Steve
Well-known member
each time Disagreeable is presented with facts to show her thoeries wrong she starts calling names, Lier is her favorite, ,,,but she has many, ...in an effort to understand the extreme liberal I did a little research and it seems she is just one of few, in a group of slowly declining crowd,
it seems they are becoming extinct, dispite extreme efforts to save them, The following article shows some insight in how they can't seem to accept thier pending extinction. (appearantly they aborted thier young, had sex with like types and are unable of sustaining thier kind)...
"But rather than face the music of constantly losing elections, liberals seek to discredit President Bush's mandate. Aside from the fact that President Bush won the most votes in the history of the United States, not to mention expanding over his 2000 showing in every state with the exception of Vermont (but including John Kerry's home state of Massachusetts), what will it take to convince them?
Sure, it may not have been a very wide margin, but President Clinton never even achieved 50% of the vote. Instead, he only got 43% in 1992 and 49% in 1996. Did both of these elections stop him from claiming a mandate? The fact that the Democrats had control of both houses of Congress in 1993 didn't stop liberals from approvingly interpret the election as a mandate for an end to gridlock.
John Kerry polled six million more votes than Al Gore, but it wasn't enough. As William Voegeli of the Claremont Institute writes, "But in 2004 they [the Democrats] registered and brought to the polls every prospective voter they might realistically hope to find-and still lost." In 2002, Republicans captured a majority of state legislatures for the first time since 1952. 2003 became the second consecutive year in almost 75 years that there were more registered Republicans than Democrats. In 2004, Mr. Bush became the first Republican president in 104 years to get re-elected with majorities in both houses of Congress-something not even Ronald Reagan enjoyed."
it seems they are becoming extinct, dispite extreme efforts to save them, The following article shows some insight in how they can't seem to accept thier pending extinction. (appearantly they aborted thier young, had sex with like types and are unable of sustaining thier kind)...
Democrat leaders claim that they haven't got their message out. Facts don't support that claim.
A Pew Research Center survey of journalists and media executives revealed that there are five times as many Liberals as Conservatives in their profession. And, in the entertainment and academic professions, the ratio is even higher. So, it is safe to say that Liberals control the media, entertainment, and academic professions.
As a result, Liberals have had the luxury of ignoring Conservative America. On the other hand, Conservatives cannot escape the world view of the Liberals. This has led the Liberals to arrogantly believe that everyone thinks like them. The Liberals delight in labeling the opposition as stupid, bigoted, sexist, homophobic, insensitive redneck hicks.

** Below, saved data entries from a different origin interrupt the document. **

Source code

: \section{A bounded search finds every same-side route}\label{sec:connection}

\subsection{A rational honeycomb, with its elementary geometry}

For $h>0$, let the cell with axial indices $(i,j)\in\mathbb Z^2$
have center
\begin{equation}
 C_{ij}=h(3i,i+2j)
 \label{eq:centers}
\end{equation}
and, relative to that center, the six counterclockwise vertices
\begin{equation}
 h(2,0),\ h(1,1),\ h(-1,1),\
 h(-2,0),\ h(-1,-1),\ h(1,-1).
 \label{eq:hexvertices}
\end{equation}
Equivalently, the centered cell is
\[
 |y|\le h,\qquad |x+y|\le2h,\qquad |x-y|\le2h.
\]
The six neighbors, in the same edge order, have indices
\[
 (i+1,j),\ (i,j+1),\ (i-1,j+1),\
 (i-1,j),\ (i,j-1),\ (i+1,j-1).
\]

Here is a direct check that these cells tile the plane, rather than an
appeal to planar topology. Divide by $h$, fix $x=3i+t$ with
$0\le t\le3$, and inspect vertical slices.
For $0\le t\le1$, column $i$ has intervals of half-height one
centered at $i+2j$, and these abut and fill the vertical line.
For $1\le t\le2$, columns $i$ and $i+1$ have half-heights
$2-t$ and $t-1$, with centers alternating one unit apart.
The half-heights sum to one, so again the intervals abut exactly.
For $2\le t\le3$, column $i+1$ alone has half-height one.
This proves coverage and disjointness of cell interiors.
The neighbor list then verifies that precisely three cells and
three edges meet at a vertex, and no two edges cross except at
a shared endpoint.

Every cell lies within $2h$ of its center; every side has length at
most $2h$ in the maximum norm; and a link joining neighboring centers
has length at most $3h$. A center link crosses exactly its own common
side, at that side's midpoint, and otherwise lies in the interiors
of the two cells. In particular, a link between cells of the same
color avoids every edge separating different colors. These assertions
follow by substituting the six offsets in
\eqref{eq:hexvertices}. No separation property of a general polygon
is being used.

But the same people the Liberals scorn, see the social and economic problems quite differently, and vote accordingly. This inability to understand Conservative values is a major reason Democrats are finding it difficult to accept defeat.
"But rather than face the music of constantly losing elections, liberals seek to discredit President Bush's mandate. Aside from the fact that President Bush won the most votes in the history of the United States, not to mention expanding over his 2000 showing in every state with the exception of Vermont (but including John Kerry's home state of Massachusetts), what will it take to convince them?
Sure, it may not have been a very wide margin, but President Clinton never even achieved 50% of the vote. Instead, he only got 43% in 1992 and 49% in 1996. Did both of these elections stop him from claiming a mandate? The fact that the Democrats had control of both houses of Congress in 1993 didn't stop liberals from approvingly interpret the election as a mandate for an end to gridlock.
John Kerry polled six million more votes than Al Gore, but it wasn't enough. As William Voegeli of the Claremont Institute writes, "But in 2004 they [the Democrats] registered and brought to the polls every prospective voter they might realistically hope to find-and still lost." In 2002, Republicans captured a majority of state legislatures for the first time since 1952. 2003 became the second consecutive year in almost 75 years that there were more registered Republicans than Democrats. In 2004, Mr. Bush became the first Republican president in 104 years to get re-elected with majorities in both houses of Congress-something not even Ronald Reagan enjoyed."